I’m reminded all the time that cancer is a chronic illness. Every six months I still go through three scans, three doctor appointments, and multiple blood tests. Last March I had to have a breast biopsy because of a suspicious finding on an MRI . Luckily, it was just scar tissue from a previous surgery. Eventually, I will need to remove my right breast and my ovaries because of my BRCA 1 gene mutation. When that happens, my husband and I will continue to adapt to whatever situation comes our way: we tell one another “We get through everything.”

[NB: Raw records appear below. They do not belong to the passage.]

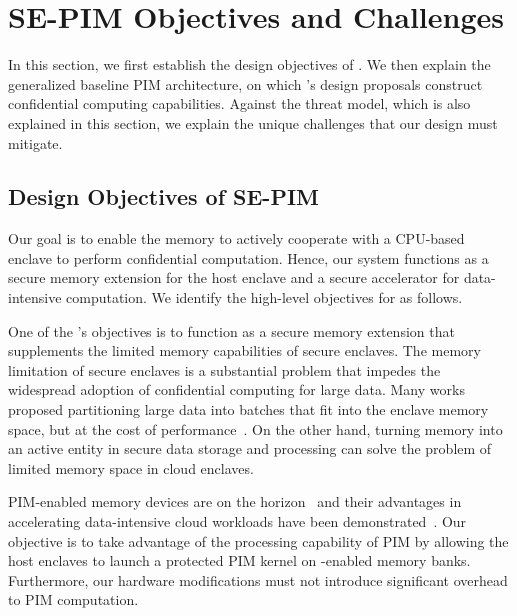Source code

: \section{SE-PIM Objectives and Challenges}
In this section, we first establish the design objectives of \thename. We then explain the generalized baseline PIM architecture, on which \thename's design proposals construct confidential computing capabilities. Against the threat model, which is also explained in this section, we explain the unique challenges that our design must mitigate. 





\subsection{Design Objectives of SE-PIM}
\label{subsec:objectives}
Our goal is to enable the memory to actively cooperate with a CPU-based enclave to perform confidential computation. Hence, our system functions as a secure memory extension for the host enclave and a secure accelerator for data-intensive computation. We identify the high-level objectives for \thename as follows. 

 \label{g2} 
One of the \thename's objectives is to function as a secure memory extension that supplements the limited memory capabilities of secure enclaves. The memory limitation of secure enclaves is a substantial problem that impedes the widespread adoption of confidential computing for large data. Many works proposed partitioning large data into batches that fit into the enclave memory space, but at the cost of performance~\cite{bigmatrix,occulemency}. On the other hand, turning memory into an active entity in secure data storage and processing can solve the problem of limited memory space in cloud enclaves. 



 \label{g3} 
PIM-enabled memory devices are on the horizon~\cite{samsung-pim,amd-hbm,upmem,pim-architecture} and their advantages in accelerating data-intensive cloud workloads have been demonstrated~\cite{upmem-atc,upmem-benchmark,scalable-pim-acc,nda,pim-architecture}. Our objective is to take advantage of the processing capability of PIM by allowing the host enclaves to launch a protected PIM kernel on \thename-enabled memory banks. Furthermore, our hardware modifications must not introduce significant overhead to PIM computation.
 
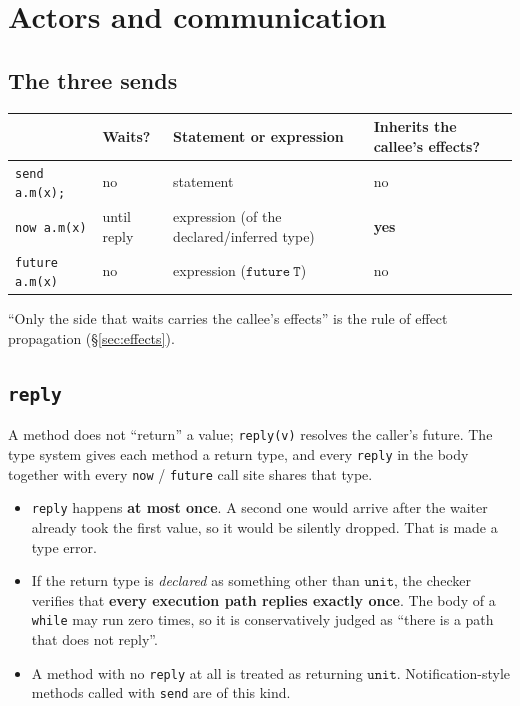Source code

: \documentclass[11pt,a4paper]{article}
\newcommand{\ty}[1]{\ensuremath{\mathtt{#1}}}
\begin{document}
\section{Actors and communication}

\subsection{The three sends}

\begin{center}
\begin{tabular}{@{}llll@{}}
\toprule
 & Waits? & Statement or expression & Inherits the callee's effects? \\
\midrule
\texttt{send a.m(x);}      & no          & statement & no \\
\texttt{now a.m(x)}        & until reply & expression (of the declared/inferred type) & \textbf{yes} \\
\texttt{future a.m(x)}     & no          & expression (\ty{future\ T}) & no \\
\bottomrule
\end{tabular}
\end{center}

``Only the side that waits carries the callee's effects'' is the rule of effect
propagation (\S\ref{sec:effects}).

\subsection{\texttt{reply}}

A method does not ``return'' a value; \texttt{reply(v)} resolves the caller's
future. The type system gives each method a return type, and every
\texttt{reply} in the body together with every \texttt{now} / \texttt{future}
call site shares that type.

\begin{itemize}
\item \texttt{reply} happens \textbf{at most once}. A second one would arrive
  after the waiter already took the first value, so it would be silently
  dropped. That is made a type error.
\item If the return type is \emph{declared} as something other than \ty{unit},
  the checker verifies that \textbf{every execution path replies exactly once}.
  The body of a \texttt{while} may run zero times, so it is conservatively
  judged as ``there is a path that does not reply''.
\item A method with no \texttt{reply} at all is treated as returning \ty{unit}.
  Notification-style methods called with \texttt{send} are of this kind.
\end{itemize}
\end{document}

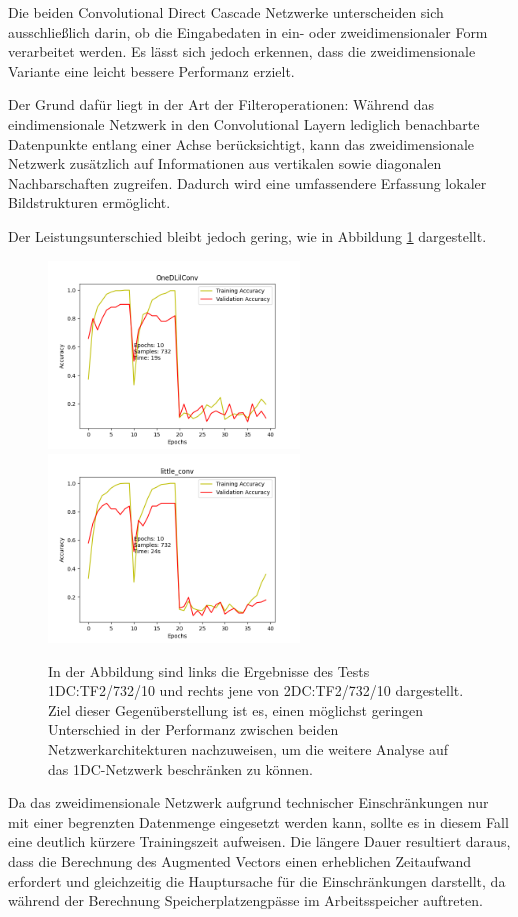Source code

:Die beiden Convolutional Direct Cascade Netzwerke unterscheiden sich ausschließlich darin, ob die Eingabedaten in ein- oder zweidimensionaler 
Form verarbeitet werden. Es lässt sich jedoch erkennen, dass die zweidimensionale Variante eine leicht bessere Performanz erzielt.

Der Grund dafür liegt in der Art der Filteroperationen: Während das eindimensionale Netzwerk in den Convolutional Layern lediglich benachbarte 
Datenpunkte entlang einer Achse berücksichtigt, kann das zweidimensionale Netzwerk zusätzlich auf Informationen aus vertikalen sowie diagonalen 
Nachbarschaften zugreifen. Dadurch wird eine umfassendere Erfassung lokaler Bildstrukturen ermöglicht.

Der Leistungsunterschied bleibt jedoch gering, wie in Abbildung \ref{fig:dim} dargestellt.

\begin{figure}[htpb]
    \includegraphics[height=5cm]{../../Plots/ba_plots/dimensionality/1dim_tr.png}
    \includegraphics[height=5cm]{../../Plots/ba_plots/dimensionality/2dim_tr.png}
    \caption{\label{fig:dim} 
    \small{In der Abbildung sind links die Ergebnisse des Tests 1DC:TF2/732/10 und rechts jene von 2DC:TF2/732/10 dargestellt. Ziel dieser 
    Gegenüberstellung ist es, einen möglichst geringen Unterschied in der Performanz zwischen beiden Netzwerkarchitekturen nachzuweisen, um 
    die weitere Analyse auf das 1DC-Netzwerk beschränken zu können.}}
\end{figure}

Da das zweidimensionale Netzwerk aufgrund technischer Einschränkungen nur mit einer begrenzten Datenmenge eingesetzt werden kann, sollte es in 
diesem Fall eine deutlich kürzere Trainingszeit aufweisen. 
Die längere Dauer resultiert daraus, dass die Berechnung des Augmented Vectors einen erheblichen Zeitaufwand erfordert und gleichzeitig die 
Hauptursache für die Einschränkungen darstellt, da während der Berechnung Speicherplatzengpässe im Arbeitsspeicher auftreten.

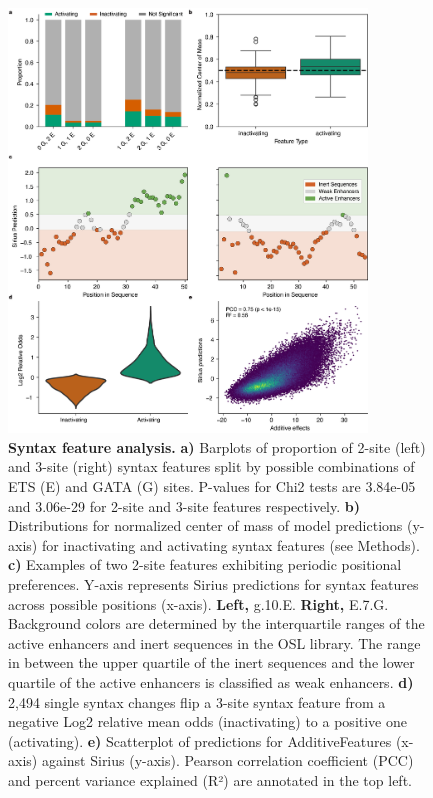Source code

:\begin{figure}[p]
    \centering
    \includegraphics[width=0.85\textwidth]{2_figures-and-files/SuppFig9.png}
    \caption[Syntax feature analysis.]{\textbf{Syntax feature analysis.} \textbf{a)} Barplots of proportion of 2-site (left) and 3-site (right) syntax features split by possible combinations of ETS (E) and GATA (G) sites. P-values for Chi2 tests are 3.84e-05 and 3.06e-29 for 2-site and 3-site features respectively. \textbf{b)} Distributions for normalized center of mass of model predictions (y-axis) for inactivating and activating syntax features (see Methods). \textbf{c)} Examples of two 2-site features exhibiting periodic positional preferences. Y-axis represents Sirius predictions for syntax features across possible positions (x-axis). \textbf{Left,} g.10.E. \textbf{Right,} E.7.G. Background colors are determined by the interquartile ranges of the active enhancers and inert sequences in the OSL library. The range in between the upper quartile of the inert sequences and the lower quartile of the active enhancers is classified as weak enhancers. \textbf{d)} 2,494 single syntax changes flip a 3-site syntax feature from a negative Log2 relative mean odds (inactivating) to a positive one (activating). \textbf{e)} Scatterplot of predictions for AdditiveFeatures (x-axis) against Sirius (y-axis). Pearson correlation coefficient (PCC) and percent variance explained (R²) are annotated in the top left.}
    \label{fig:supplementary_9}
\end{figure}

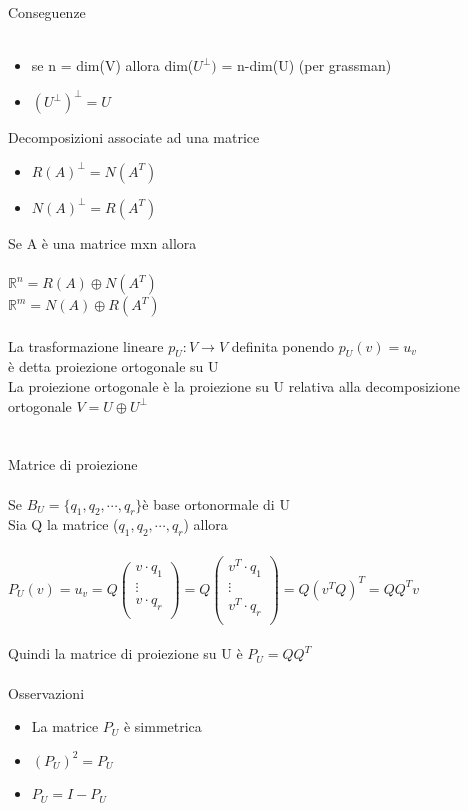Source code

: \documentclass{article}
\begin{document}
Conseguenze\\\\
\begin{itemize}
    \item se n = dim(V) allora dim(\(U^\perp)\) = n-dim(U) (per grassman)\\
    \item \((U^\perp)^\perp=U\)
\end{itemize}
Decomposizioni associate ad una matrice\\
\begin{itemize}
    \item \(R(A)^\perp=N(A^T)\)
    \item \(N(A)^\perp=R(A^T)\)
\end{itemize}
Se A è una matrice mxn allora\\\\
\(\mathbb{R}^n=R(A) \oplus N(A^T)\)\\
\(\mathbb{R}^m=N(A) \oplus R(A^T)\)\\\\
La trasformazione lineare \(p_U:V\rightarrow{}V\) definita ponendo \(p_U(v)=u_v\)\\
è detta proiezione ortogonale su U\\
La proiezione ortogonale è la proiezione su U relativa alla decomposizione ortogonale \(V=U\oplus U^\perp\)\\\\\\
{\large Matrice di proiezione}\\\\
Se \(B_U = \{q_1,q_2,\cdots,q_r\}\)è base ortonormale di U\\
Sia Q la matrice (\(q_1,q_2,\cdots,q_r\)) allora \\\\
\(P_U(v)= u_v = Q\left(
\begin{array}{c}
    v\cdot q_1\\
    \vdots    \\
    v\cdot q_r\\
\end{array}
\right) =
Q\left(
\begin{array}{c}
    v^T\cdot q_1\\
    \vdots    \\
    v^T\cdot q_r\\
\end{array}
\right) = 
Q(v^T Q)^T=QQ^Tv
\)\\\\
Quindi la matrice di proiezione su U è \(P_U=QQ^T\)\\\\
Osservazioni\\
\begin{itemize}
    \item La matrice \(P_U\) è simmetrica
    \item \((P_U)^2=P_U\)
    \item \(P_U=I-P_U\)
\end{itemize}
\end{document}
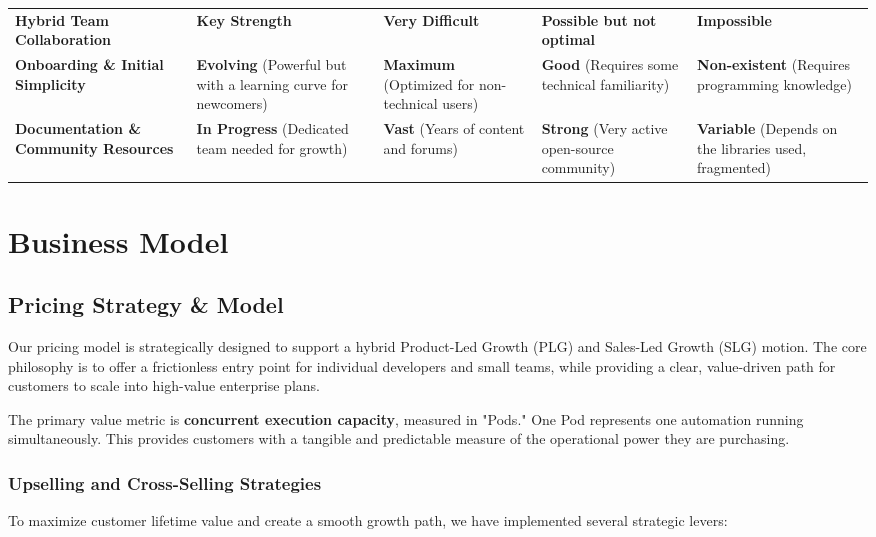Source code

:\begin{table}[H]
{\begin{tabularx}{1.2\textwidth}{lLLLL}
\addlinespace
\textbf{Hybrid Team Collaboration} & \textbf{Key Strength} & \textbf{Very Difficult} & \textbf{Possible but not optimal} & \textbf{Impossible} \\
\addlinespace
\textbf{Onboarding \& Initial Simplicity} & \textbf{Evolving} (Powerful but with a learning curve for newcomers) & \textbf{Maximum} (Optimized for non-technical users) & \textbf{Good} (Requires some technical familiarity) & \textbf{Non-existent} (Requires programming knowledge) \\
\addlinespace
\textbf{Documentation \& Community Resources} & \textbf{In Progress} (Dedicated team needed for growth) & \textbf{Vast} (Years of content and forums) & \textbf{Strong} (Very active open-source community) & \textbf{Variable} (Depends on the libraries used, fragmented) \\
\bottomrule
\end{tabularx}%
}
\end{table}

\section{Business Model}
\subsection{Pricing Strategy \& Model}
Our pricing model is strategically designed to support a hybrid Product-Led Growth (PLG) and Sales-Led Growth (SLG) motion. The core philosophy is to offer a frictionless entry point for individual developers and small teams, while providing a clear, value-driven path for customers to scale into high-value enterprise plans.

The primary value metric is \textbf{concurrent execution capacity}, measured in "Pods." One Pod represents one automation running simultaneously. This provides customers with a tangible and predictable measure of the operational power they are purchasing.

\subsubsection{Upselling and Cross-Selling Strategies}

To maximize customer lifetime value and create a smooth growth path, we have implemented several strategic levers:

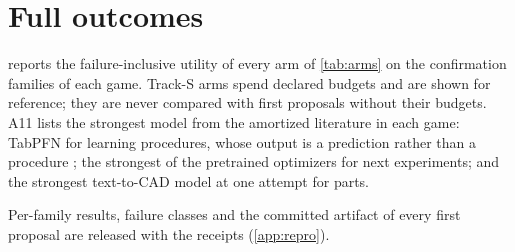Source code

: \section{Full outcomes}
\label{app:outcomes}

 reports the failure-inclusive utility of every arm of \cref{tab:arms} on the
confirmation families of each game. Track-S arms spend declared budgets and are shown for reference;
they are never compared with first proposals without their budgets. A11 lists the strongest model
from the amortized literature in each game: TabPFN for learning procedures, whose output is a
prediction rather than a procedure \citep{hollmann2025tabpfn}; the strongest of the pretrained
optimizers for next experiments; and the strongest text-to-CAD model at one attempt for parts.

\begin{table}[h]
\caption{Failure-inclusive utility of every arm on confirmation families. Synthetic (gaps EZ-G01,
EZ-G03, EZ-G05, EZ-G08, EZ-G09); --- marks an arm not run in that game.}
\label{tab:outcomes}
\centering

\end{table}

Per-family results, failure classes and the committed artifact of every first proposal are released
with the receipts (\cref{app:repro}).
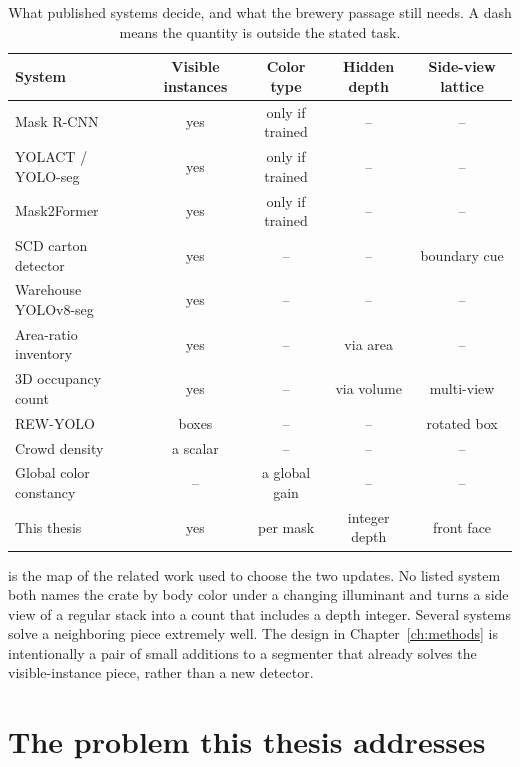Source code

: \begin{table}[t]
\centering
\caption{What published systems decide, and what the brewery passage still needs. A dash means the quantity is outside the stated task.}
\label{tab:gap}
\footnotesize
\setlength{\tabcolsep}{3.5pt}
\begin{tabular}{@{}lcccc@{}}
\toprule
System & Visible instances & Color type & Hidden depth & Side-view lattice \\
\midrule
Mask R-CNN~\cite{he2017maskrcnn} & yes & only if trained & -- & -- \\
YOLACT / YOLO-seg~\cite{bolya2019yolact,jocher2023yolov8} & yes & only if trained & -- & -- \\
Mask2Former~\cite{cheng2022mask2former} & yes & only if trained & -- & -- \\
SCD carton detector~\cite{yang2022scd} & yes & -- & -- & boundary cue \\
Warehouse YOLOv8-seg~\cite{zhang2025warehouse} & yes & -- & -- & -- \\
Area-ratio inventory~\cite{hu2025arbca} & yes & -- & via area & -- \\
3D occupancy count~\cite{dumery2024stacked} & yes & -- & via volume & multi-view \\
REW-YOLO~\cite{wang2025rewyolo} & boxes & -- & -- & rotated box \\
Crowd density~\cite{li2018csrnet} & a scalar & -- & -- & -- \\
Global color constancy~\cite{barron2017ffcc} & -- & a global gain & -- & -- \\
\midrule
This thesis & yes & per mask & integer depth & front face \\
\bottomrule
\end{tabular}
\end{table}

 is the map of the related work used to choose the two updates. No listed system both names the crate by body color under a changing illuminant and turns a side view of a regular stack into a count that includes a depth integer. Several systems solve a neighboring piece extremely well. The design in Chapter~\ref{ch:methods} is intentionally a pair of small additions to a segmenter that already solves the visible-instance piece, rather than a new detector.



\section{The problem this thesis addresses}
\label{sec:scene}

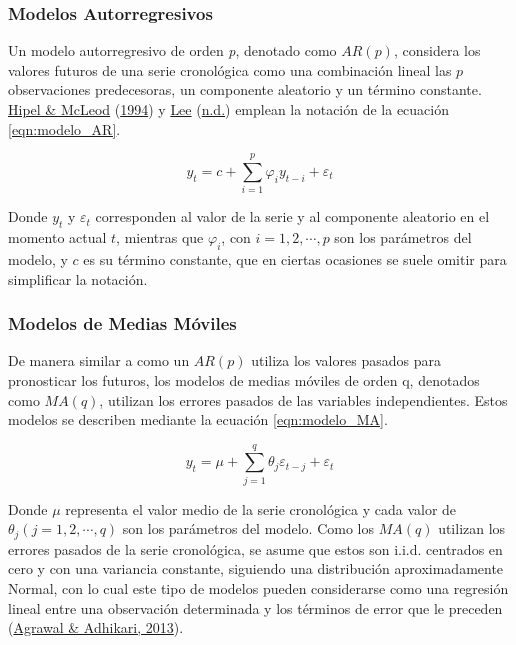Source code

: \documentclass[
]{article}
\begin{document}
\subsubsection{Modelos Autorregresivos}

Un modelo autorregresivo de orden \emph{p}, denotado como \(AR(p)\),
considera los valores futuros de una serie cronológica como una
combinación lineal las \(p\) observaciones predecesoras, un componente
aleatorio y un término constante. \protect\hyperlink{ref-Hipel}{Hipel \&
McLeod} (\protect\hyperlink{ref-Hipel}{1994}) y
\protect\hyperlink{ref-Lee}{Lee} (\protect\hyperlink{ref-Lee}{n.d.})
emplean la notación de la ecuación \ref{eqn:modelo_AR}.

\begin{equation}
\label{eqn:modelo_AR}
y_t=c+\sum_{i=1}^p \varphi_iy_{t-i}+\varepsilon_t
\end{equation}

Donde \(y_t\) y \(\varepsilon_t\) corresponden al valor de la serie y al
componente aleatorio en el momento actual \(t\), mientras que
\(\varphi_i\), con \(i=1,2,\cdots,p\) son los parámetros del modelo, y
\(c\) es su término constante, que en ciertas ocasiones se suele omitir
para simplificar la notación.

\subsubsection{Modelos de Medias Móviles}

De manera similar a como un \(AR(p)\) utiliza los valores pasados para
pronosticar los futuros, los modelos de medias móviles de orden q,
denotados como \(MA(q)\), utilizan los errores pasados de las variables
independientes. Estos modelos se describen mediante la ecuación
\ref{eqn:modelo_MA}.

\begin{equation}
\label{eqn:modelo_MA}
y_t=\mu+\sum_{j=1}^q \theta_j \varepsilon_{t-j}+\varepsilon_t
\end{equation}

Donde \(\mu\) representa el valor medio de la serie cronológica y cada
valor de \(\theta_j(j=1,2,\cdots,q)\) son los parámetros del modelo.
Como los \(MA(q)\) utilizan los errores pasados de la serie cronológica,
se asume que estos son i.i.d. centrados en cero y con una variancia
constante, siguiendo una distribución aproximadamente Normal, con lo
cual este tipo de modelos pueden considerarse como una regresión lineal
entre una observación determinada y los términos de error que le
preceden (\protect\hyperlink{ref-stationary_def}{Agrawal \& Adhikari,
2013}).
\end{document}
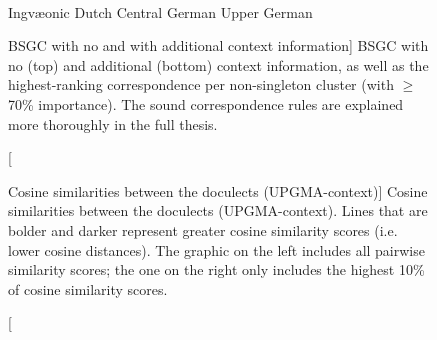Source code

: \documentclass[a4paper, 11pt]{article}
\def\upper{\color{purple}\FilledBigTriangleUp}
\def\central{\color{midblue}\FilledBigSquare}
\def\dutch{\color{green}\FilledBigCircle}
\def\ingv{\color{green}\BigCircle}
\begin{document}
\begin{figure}[h]
\begin{adjustwidth}{-1.5cm}{-1cm}
\centering
\\
\vspace{1.5em}

\end{adjustwidth}

\vspace{0.5em}
\begin{center}
{\ingv} Ingv\ae{}onic \hspace{1em}
{\dutch} Dutch \hspace{1em}
{\central} Central German \hspace{1em}
{\upper} Upper German
\end{center}
\caption
[BSGC with no and with additional context information]
{BSGC with no (top) and additional (bottom) context information,
as well as the highest-ranking correspondence per non-singleton cluster
(with $\geq$70\% importance).
The sound correspondence rules are explained more thoroughly in the full thesis.
}
\label{fig:bsgc-trees}
\end{figure}

\begin{figure}[h]
\begin{adjustwidth}{-2cm}{-2cm}
\centering

\hspace{-7em}

\end{adjustwidth}
\caption
[Cosine similarities between the doculects (UPGMA-context)]
{
Cosine similarities between the doculects (UPGMA-context).
Lines that are bolder and darker represent greater cosine similarity scores
(i.e. lower cosine distances).
The graphic on the left includes all pairwise similarity scores;
the one on the right only includes the highest 10\% of cosine similarity scores.
}
\label{fig:cosine}
\end{figure}



\end{document}

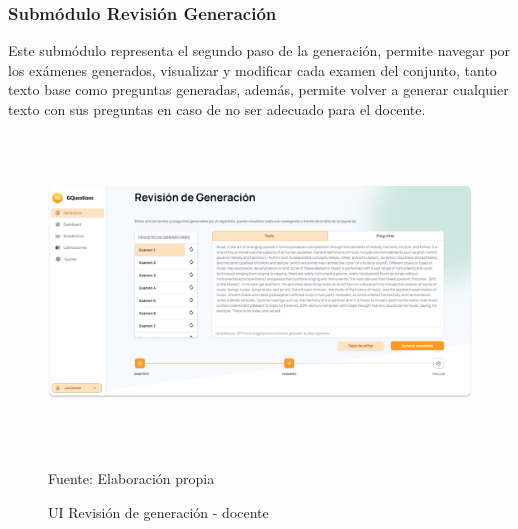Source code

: \documentclass[../Main.tex]{subfiles}
\begin{document}
    \subsubsection{Submódulo Revisión Generación}
    \begin{justify}
    Este submódulo representa el segundo paso de la generación, permite navegar por los exámenes generados, visualizar y modificar cada examen del conjunto, tanto texto base como preguntas generadas, además, permite volver a generar cualquier texto con sus preguntas en caso de no ser adecuado para el docente.
    \end{justify}
    
    \begin{figure}[H]
	\begin{Center}
		\includegraphics[width=6.4in,height=3.3in]{Images/ui_docente_revision_generacion.png}
	    \caption{UI Revisión de generación - docente}
	    Fuente: Elaboración propia
        \label{fig:section}
	\end{Center}
    \end{figure}
    
\end{document}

My body will change if we decide to get pregnant, and it will change again when I go through premature menopause after I get my ovaries out to eliminate the possibility of ovarian cancer. As that happens, the options our sex life gives us should help keep us close and further develop our relationship.
Whatever this future holds, we know that cancer did not mean the end of our sex life. In a way, it started a new beginning.
Ali Walensky is a 28-year-old teacher and activist. She feels it’s important to share her story in order to help people feel less isolated.